We made this dish as part of our Tapas Night, but it could also be a great entree too.  The cranberry sauce was something we came up with to go along with the holidays, and it was a big hit!  It was a nice change from the regular BBQ sauces that go along with steak.  

1 cup fresh cranberries
1/8 cup water
1 heaping tablespoon prepared horseradish
1 heaping tablespoon honey

Blackened Steak:
Ribeye Steak - 1 inch thick
1 teaspoon cumin
1 teaspoon chile powder
1 teaspoon black pepper
1 teaspoon salt
1 teaspoon garlic powder

Combine all the steak ingredients in a bowl and then dust all sides of the steak with the blackening seasonings.  Let sit at room temperature for about 30 minutes.

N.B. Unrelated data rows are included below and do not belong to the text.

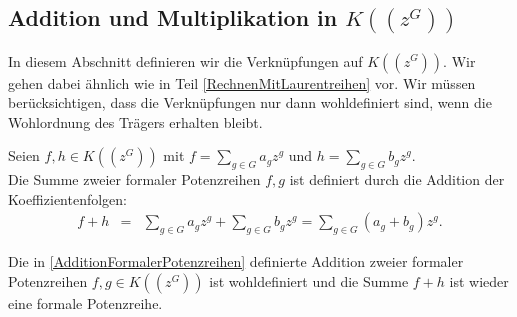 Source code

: \subsection{Addition und Multiplikation in $K((z^{G}))$}
%
%
%
%
%
%
In diesem Abschnitt definieren wir die Verknüpfungen auf $K((z^{G}))$. Wir gehen dabei ähnlich wie in Teil \ref{RechnenMitLaurentreihen} vor. Wir müssen berücksichtigen, dass die Verknüpfungen nur dann wohldefiniert sind, wenn die Wohlordnung des Trägers erhalten bleibt.
%
%
%
%
%
%
%
%
%
\begin{defn}\label{AdditionFormalerPotenzreihen}
Seien $f, h \in K\left(\left(z^G\right)\right)$ mit $f = \sum_{g \in G}^{} a_g z^g \text{ und } h = \sum_{g \in G}^{} b_g z^g$.\\
Die Summe zweier formaler Potenzreihen $f, g$ ist definiert durch die Addition der Koeffizientenfolgen:
\begin{eqnarray*}
f + h &=& \sum_{g \in G}^{} a_g z^g + \sum_{g \in G}^{} b_g z^g
= \sum_{g \in G}^{}\left(a_g + b_g\right)z^g. 
\end{eqnarray*}
\end{defn}
%
%
%
%
%
\begin{satz}\label{wohldefiniertheitAddition}
Die in \ref{AdditionFormalerPotenzreihen} definierte Addition zweier formaler Potenzreihen $f, g \in K\left(\left(z^{G}\right)\right)$ ist wohldefiniert und die Summe $f +h$ ist wieder eine formale Potenzreihe.
\end{satz}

In a saucepan over medium heat, cook the cranberries and water for about 10 minutes, or until the cranberries are bursting.  With a wooden spoon, mash the berries so they make a semi-smooth sauce.  Add the horseradish and honey.  TASTE the sauce, and add more honey and/or horseradish depending on your tastes.  Season with a pinch of salt and black pepper.

Preheat a grill to medium-high heat.  Grill the steak for about 5 minutes on each side, longer if you like your steak medium-well or well done.  Let the steak rest for about 10 minutes before slicing.  If you're serving as an appetizer, cut into small bite-sized pieces, or leave whole for an entree.